Answer: I only moved to London around late-June and before that I was in Shanghai, which was mostly pandemic-free. So luckily most of my research hasn’t been affected as much as some of those of other members of the community. For a lot of people it was difficult. I can see how, if I were here, the most important thing would have been to make sure that people know they still have a community. Science is pretty lonely sometimes, especially when you run into problems. A lot of the issues are resolved when people are just next to each other and can help each other out. And when that’s not happening, either because of quarantine or people not being able to come to work, then I can see how it can be very difficult, especially for early career scientists. If I were here during last year’s lockdown as a group leader, that would have been the most important thing: to make sure people were okay and knew that things will be different, that they were not alone.

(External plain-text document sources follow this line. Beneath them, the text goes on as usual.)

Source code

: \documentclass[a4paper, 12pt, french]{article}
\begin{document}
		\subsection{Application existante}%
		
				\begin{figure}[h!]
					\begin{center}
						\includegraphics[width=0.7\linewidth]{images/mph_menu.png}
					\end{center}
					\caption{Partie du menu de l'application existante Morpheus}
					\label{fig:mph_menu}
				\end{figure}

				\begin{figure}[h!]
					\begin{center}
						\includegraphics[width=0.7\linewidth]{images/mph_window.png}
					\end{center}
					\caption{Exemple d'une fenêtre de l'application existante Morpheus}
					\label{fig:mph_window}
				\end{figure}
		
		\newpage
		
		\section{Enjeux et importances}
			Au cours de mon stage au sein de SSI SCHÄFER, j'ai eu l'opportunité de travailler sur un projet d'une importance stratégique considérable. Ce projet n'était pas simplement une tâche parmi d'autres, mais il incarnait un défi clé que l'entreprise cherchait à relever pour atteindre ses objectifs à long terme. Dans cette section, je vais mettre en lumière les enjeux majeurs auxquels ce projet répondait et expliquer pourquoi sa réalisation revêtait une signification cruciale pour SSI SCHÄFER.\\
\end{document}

What area of your work most excites you and why?

Answer: I love problem-solving and getting experiments going. For most scientists, the ability to enjoy problem-solving is the key to happiness. I remember when I was an undergraduate going into graduate school, one of my colleagues said to me that: “what really differentiates people is whether you get defeated by initial failing attempts or just try an alternative and make seemingly slow but continuous progress”. But sometimes it’s easy to fall into a defeated state. I’ve learned from various people in my scientific career that simply staying positive and enjoying problem-solving is one of the key things to be able to make progress.

When people ask me, what do you like about being a scientist, at different stages of my career it would have been different things. But fundamentally it’s really the ‘fun’ aspect. In our discipline, we’re trying to understand how the brain works and how that influences behaviour. For me, that’s one of the most interesting questions one could ask. Honestly, I wake up thinking we’re the luckiest people: to be surrounded by peers who are also really interested in this question and can inspire each other. I really value the interaction I have with people.


If you hadn’t gone into academia, which career path would you have been interested in?

Answer: I remember being asked this very same question during my graduate school interview and struggling to answer! I’ve always wanted to be a scientist, even during early school years. If I had to think really hard about an alternative career path, I would go for a different job that also requires a lot of innovation, problem-solving and creativity. A lot of the jobs are not necessarily like that though and that’s why I feel so lucky because most days are different.

Sometimes I wonder whether the broad implication of what we do matters – there are more urgent issues in the world and one could make an impact that seems immediately more significant. But basic science is so valuable because you never really know (and I have to remind myself of this) what piece of knowledge is going to be the key insight that will trigger the next most important discovery.